All of the data must be output exactly, with every picture left out.

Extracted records
---+---

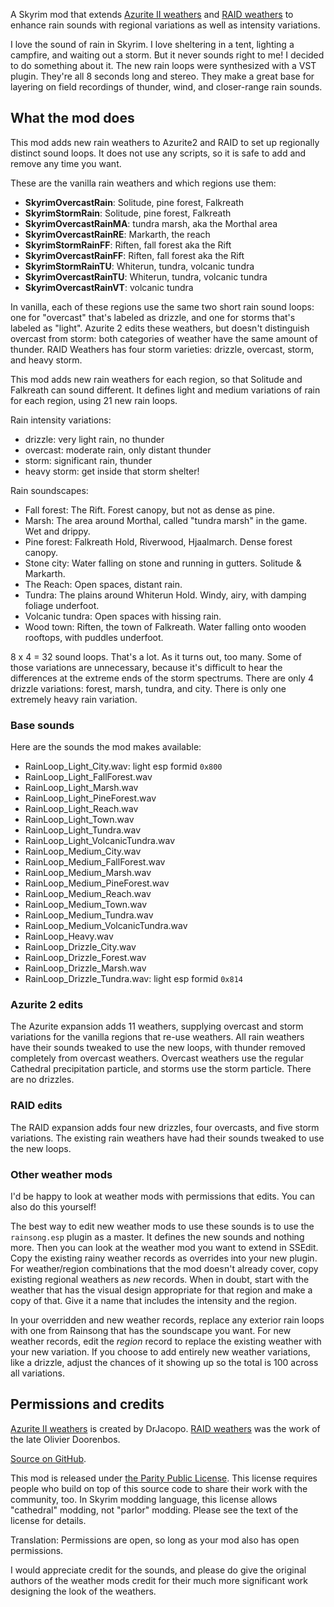 A Skyrim mod that extends [Azurite II weathers](https://www.nexusmods.com/skyrimspecialedition/mods/42731) and [RAID weathers](https://www.nexusmods.com/skyrimspecialedition/mods/63116) to enhance rain sounds with regional variations as well as intensity variations.

I love the sound of rain in Skyrim. I love sheltering in a tent, lighting a campfire, and waiting out a storm. But it never sounds right to me! I decided to do something about it. The new rain loops were synthesized with a VST plugin. They're all 8 seconds long and stereo. They make a great base for layering on field recordings of thunder, wind, and closer-range rain sounds.

## What the mod does

This mod adds new rain weathers to Azurite2 and RAID to set up regionally distinct sound loops. It does not use any scripts, so it is safe to add and remove any time you want.

These are the vanilla rain weathers and which regions use them:

- **SkyrimOvercastRain**: Solitude, pine forest, Falkreath
- **SkyrimStormRain**: Solitude, pine forest, Falkreath
- **SkyrimOvercastRainMA**: tundra marsh, aka the Morthal area
- **SkyrimOvercastRainRE**: Markarth, the reach
- **SkyrimStormRainFF**: Riften, fall forest aka the Rift
- **SkyrimOvercastRainFF**: Riften, fall forest aka the Rift
- **SkyrimStormRainTU**: Whiterun, tundra, volcanic tundra
- **SkyrimOvercastRainTU**: Whiterun, tundra, volcanic tundra
- **SkyrimOvercastRainVT**: volcanic tundra

In vanilla, each of these regions use the same two short rain sound loops: one for "overcast" that's labeled as drizzle, and one for storms that's labeled as "light". Azurite 2 edits these weathers, but doesn't distinguish overcast from storm: both categories of weather have the same amount of thunder. RAID Weathers has four storm varieties: drizzle, overcast, storm, and heavy storm.

This mod adds new rain weathers for each region, so that Solitude and Falkreath can sound different. It defines light and medium variations of rain for each region, using 21 new rain loops.

Rain intensity variations:

- drizzle: very light rain, no thunder
- overcast: moderate rain, only distant thunder
- storm: significant rain, thunder
- heavy storm: get inside that storm shelter!

Rain soundscapes:

- Fall forest: The Rift. Forest canopy, but not as dense as pine.
- Marsh: The area around Morthal, called "tundra marsh" in the game. Wet and drippy.
- Pine forest: Falkreath Hold, Riverwood, Hjaalmarch. Dense forest canopy.
- Stone city: Water falling on stone and running in gutters. Solitude & Markarth.
- The Reach: Open spaces, distant rain.
- Tundra: The plains around Whiterun Hold. Windy, airy, with damping foliage underfoot.
- Volcanic tundra: Open spaces with hissing rain.
- Wood town: Riften, the town of Falkreath. Water falling onto wooden rooftops, with puddles underfoot.

8 x 4 = 32 sound loops. That's a lot. As it turns out, too many. Some of those variations are unnecessary, because it's difficult to hear the differences at the extreme ends of the storm spectrums. There are only 4 drizzle variations: forest, marsh, tundra, and city. There is only one extremely heavy rain variation.

### Base sounds

Here are the sounds the mod makes available:

- RainLoop_Light_City.wav: light esp formid `0x800`
- RainLoop_Light_FallForest.wav
- RainLoop_Light_Marsh.wav
- RainLoop_Light_PineForest.wav
- RainLoop_Light_Reach.wav
- RainLoop_Light_Town.wav
- RainLoop_Light_Tundra.wav
- RainLoop_Light_VolcanicTundra.wav
- RainLoop_Medium_City.wav
- RainLoop_Medium_FallForest.wav
- RainLoop_Medium_Marsh.wav
- RainLoop_Medium_PineForest.wav
- RainLoop_Medium_Reach.wav
- RainLoop_Medium_Town.wav
- RainLoop_Medium_Tundra.wav
- RainLoop_Medium_VolcanicTundra.wav
- RainLoop_Heavy.wav
- RainLoop_Drizzle_City.wav
- RainLoop_Drizzle_Forest.wav
- RainLoop_Drizzle_Marsh.wav
- RainLoop_Drizzle_Tundra.wav: light esp formid `0x814`

### Azurite 2 edits

The Azurite expansion adds 11 weathers, supplying overcast and storm variations for the vanilla regions that re-use weathers. All rain weathers have their sounds tweaked to use the new loops, with thunder removed completely from overcast weathers. Overcast weathers use the regular Cathedral precipitation particle, and storms use the storm particle. There are no drizzles.

### RAID edits

The RAID expansion adds four new drizzles, four overcasts, and five storm variations. The existing rain weathers have had their sounds tweaked to use the new loops.

### Other weather mods

I'd be happy to look at weather mods with permissions that edits. You can also do this yourself!

The best way to edit new weather mods to use these sounds is to use the `rainsong.esp` plugin as a master. It defines the new sounds and nothing more. Then you can look at the weather mod you want to extend in SSEdit. Copy the existing rainy weather records as overrides into your new plugin. For weather/region combinations that the mod doesn't already cover, copy existing regional weathers as _new_ records. When in doubt, start with the weather that has the visual design appropriate for that region and make a copy of that. Give it a name that includes the intensity and the region.

In your overridden and new weather records, replace any exterior rain loops with one from Rainsong that has the soundscape you want. For new weather records, edit the _region_ record to replace the existing weather with your new variation. If you choose to add entirely new weather variations, like a drizzle, adjust the chances of it showing up so the total is 100 across all variations.

## Permissions and credits

[Azurite II weathers](https://www.nexusmods.com/skyrimspecialedition/mods/42731) is created by DrJacopo. [RAID weathers](https://www.nexusmods.com/skyrimspecialedition/mods/63116) was the work of the late Olivier Doorenbos.

[Source on GitHub](https://github.com/ceejbot/rainsong).

This mod is released under [the Parity Public License](https://paritylicense.com). This license requires people who build on top of this source code to share their work with the community, too. In Skyrim modding language, this license allows "cathedral" modding, not "parlor" modding. Please see the text of the license for details.

Translation: Permissions are open, so long as your mod also has open permissions.

I would appreciate credit for the sounds, and please do give the original authors of the weather mods credit for their much more significant work designing the look of the weathers.
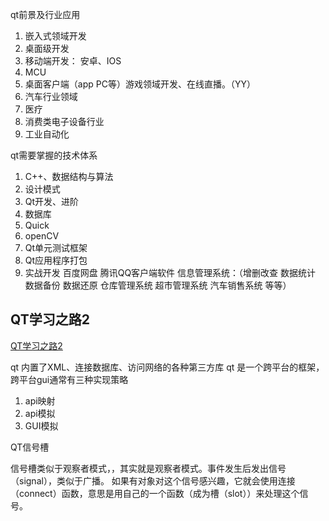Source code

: qt前景及行业应用
1. 嵌入式领域开发 
2. 桌面级开发
3. 移动端开发： 安卓、IOS
4. MCU
5. 桌面客户端（app PC等）游戏领域开发、在线直播。（YY）
6. 汽车行业领域
7. 医疗
8. 消费类电子设备行业
9. 工业自动化

qt需要掌握的技术体系

1. C++、数据结构与算法
2. 设计模式
3. Qt开发、进阶
4. 数据库
5. Quick
6. openCV
7. Qt单元测试框架
8. Qt应用程序打包
9. 实战开发  百度网盘 腾讯QQ客户端软件 信息管理系统：（增删改查 数据统计 数据备份 数据还原 仓库管理系统 超市管理系统 汽车销售系统 等等）


## QT学习之路2


 [QT学习之路2](https://www.devbean.net/2012/08/qt-study-road-2-catelog/)

qt 内置了XML、连接数据库、访问网络的各种第三方库
qt 是一个跨平台的框架，跨平台gui通常有三种实现策略

1. api映射
2. api模拟
3. GUI模拟


QT信号槽

信号槽类似于观察者模式，，其实就是观察者模式。事件发生后发出信号（signal），类似于广播。
如果有对象对这个信号感兴趣，它就会使用连接（connect）函数，意思是用自己的一个函数（成为槽（slot））来处理这个信号。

---+---

• _Your solution_
 A Skyrim mod that extends [Azurite II weathers](https://www.nexusmods.com/skyrimspecialedition/mods/42731) and [RAID weathers](https://www.nexusmods.com/skyrimspecialedition/mods/63116) to enhance rain sounds with regional variations as well as intensity variations.

I love the sound of rain in Skyrim. I love sheltering in a tent, lighting a campfire, and waiting out a storm. But it never sounds right to me! I decided to do something about it. The new rain loops were synthesized with a VST plugin. They're all 8 seconds long and stereo. They make a great base for layering on field recordings of thunder, wind, and closer-range rain sounds.

## What the mod does

This mod adds new rain weathers to Azurite2 and RAID to set up regionally distinct sound loops. It does not use any scripts, so it is safe to add and remove any time you want.

These are the vanilla rain weathers and which regions use them:

- **SkyrimOvercastRain**: Solitude, pine forest, Falkreath
- **SkyrimStormRain**: Solitude, pine forest, Falkreath
- **SkyrimOvercastRainMA**: tundra marsh, aka the Morthal area
- **SkyrimOvercastRainRE**: Markarth, the reach
- **SkyrimStormRainFF**: Riften, fall forest aka the Rift
- **SkyrimOvercastRainFF**: Riften, fall forest aka the Rift
- **SkyrimStormRainTU**: Whiterun, tundra, volcanic tundra
- **SkyrimOvercastRainTU**: Whiterun, tundra, volcanic tundra
- **SkyrimOvercastRainVT**: volcanic tundra

In vanilla, each of these regions use the same two short rain sound loops: one for "overcast" that's labeled as drizzle, and one for storms that's labeled as "light". Azurite 2 edits these weathers, but doesn't distinguish overcast from storm: both categories of weather have the same amount of thunder. RAID Weathers has four storm varieties: drizzle, overcast, storm, and heavy storm.

This mod adds new rain weathers for each region, so that Solitude and Falkreath can sound different. It defines light and medium variations of rain for each region, using 21 new rain loops.

Rain intensity variations:

- drizzle: very light rain, no thunder
- overcast: moderate rain, only distant thunder
- storm: significant rain, thunder
- heavy storm: get inside that storm shelter!

Rain soundscapes:

- Fall forest: The Rift. Forest canopy, but not as dense as pine.
- Marsh: The area around Morthal, called "tundra marsh" in the game. Wet and drippy.
- Pine forest: Falkreath Hold, Riverwood, Hjaalmarch. Dense forest canopy.
- Stone city: Water falling on stone and running in gutters. Solitude & Markarth.
- The Reach: Open spaces, distant rain.
- Tundra: The plains around Whiterun Hold. Windy, airy, with damping foliage underfoot.
- Volcanic tundra: Open spaces with hissing rain.
- Wood town: Riften, the town of Falkreath. Water falling onto wooden rooftops, with puddles underfoot.

8 x 4 = 32 sound loops. That's a lot. As it turns out, too many. Some of those variations are unnecessary, because it's difficult to hear the differences at the extreme ends of the storm spectrums. There are only 4 drizzle variations: forest, marsh, tundra, and city. There is only one extremely heavy rain variation.

### Base sounds

Here are the sounds the mod makes available:

- RainLoop_Light_City.wav: light esp formid `0x800`
- RainLoop_Light_FallForest.wav
- RainLoop_Light_Marsh.wav
- RainLoop_Light_PineForest.wav
- RainLoop_Light_Reach.wav
- RainLoop_Light_Town.wav
- RainLoop_Light_Tundra.wav
- RainLoop_Light_VolcanicTundra.wav
- RainLoop_Medium_City.wav
- RainLoop_Medium_FallForest.wav
- RainLoop_Medium_Marsh.wav
- RainLoop_Medium_PineForest.wav
- RainLoop_Medium_Reach.wav
- RainLoop_Medium_Town.wav
- RainLoop_Medium_Tundra.wav
- RainLoop_Medium_VolcanicTundra.wav
- RainLoop_Heavy.wav
- RainLoop_Drizzle_City.wav
- RainLoop_Drizzle_Forest.wav
- RainLoop_Drizzle_Marsh.wav
- RainLoop_Drizzle_Tundra.wav: light esp formid `0x814`

### Azurite 2 edits

The Azurite expansion adds 11 weathers, supplying overcast and storm variations for the vanilla regions that re-use weathers. All rain weathers have their sounds tweaked to use the new loops, with thunder removed completely from overcast weathers. Overcast weathers use the regular Cathedral precipitation particle, and storms use the storm particle. There are no drizzles.

### RAID edits

The RAID expansion adds four new drizzles, four overcasts, and five storm variations. The existing rain weathers have had their sounds tweaked to use the new loops.

### Other weather mods

I'd be happy to look at weather mods with permissions that edits. You can also do this yourself!

The best way to edit new weather mods to use these sounds is to use the `rainsong.esp` plugin as a master. It defines the new sounds and nothing more. Then you can look at the weather mod you want to extend in SSEdit. Copy the existing rainy weather records as overrides into your new plugin. For weather/region combinations that the mod doesn't already cover, copy existing regional weathers as _new_ records. When in doubt, start with the weather that has the visual design appropriate for that region and make a copy of that. Give it a name that includes the intensity and the region.

In your overridden and new weather records, replace any exterior rain loops with one from Rainsong that has the soundscape you want. For new weather records, edit the _region_ record to replace the existing weather with your new variation. If you choose to add entirely new weather variations, like a drizzle, adjust the chances of it showing up so the total is 100 across all variations.

## Permissions and credits

[Azurite II weathers](https://www.nexusmods.com/skyrimspecialedition/mods/42731) is created by DrJacopo. [RAID weathers](https://www.nexusmods.com/skyrimspecialedition/mods/63116) was the work of the late Olivier Doorenbos.

[Source on GitHub](https://github.com/ceejbot/rainsong).

This mod is released under [the Parity Public License](https://paritylicense.com). This license requires people who build on top of this source code to share their work with the community, too. In Skyrim modding language, this license allows "cathedral" modding, not "parlor" modding. Please see the text of the license for details.

Translation: Permissions are open, so long as your mod also has open permissions.

I would appreciate credit for the sounds, and please do give the original authors of the weather mods credit for their much more significant work designing the look of the weathers.
Source code

: qt前景及行业应用
1. 嵌入式领域开发 
2. 桌面级开发
3. 移动端开发： 安卓、IOS
4. MCU
5. 桌面客户端（app PC等）游戏领域开发、在线直播。（YY）
6. 汽车行业领域
7. 医疗
8. 消费类电子设备行业
9. 工业自动化

qt需要掌握的技术体系

1. C++、数据结构与算法
2. 设计模式
3. Qt开发、进阶
4. 数据库
5. Quick
6. openCV
7. Qt单元测试框架
8. Qt应用程序打包
9. 实战开发  百度网盘 腾讯QQ客户端软件 信息管理系统：（增删改查 数据统计 数据备份 数据还原 仓库管理系统 超市管理系统 汽车销售系统 等等）


## QT学习之路2


 [QT学习之路2](https://www.devbean.net/2012/08/qt-study-road-2-catelog/)

qt 内置了XML、连接数据库、访问网络的各种第三方库
qt 是一个跨平台的框架，跨平台gui通常有三种实现策略

1. api映射
2. api模拟
3. GUI模拟


QT信号槽

信号槽类似于观察者模式，，其实就是观察者模式。事件发生后发出信号（signal），类似于广播。
如果有对象对这个信号感兴趣，它就会使用连接（connect）函数，意思是用自己的一个函数（成为槽（slot））来处理这个信号。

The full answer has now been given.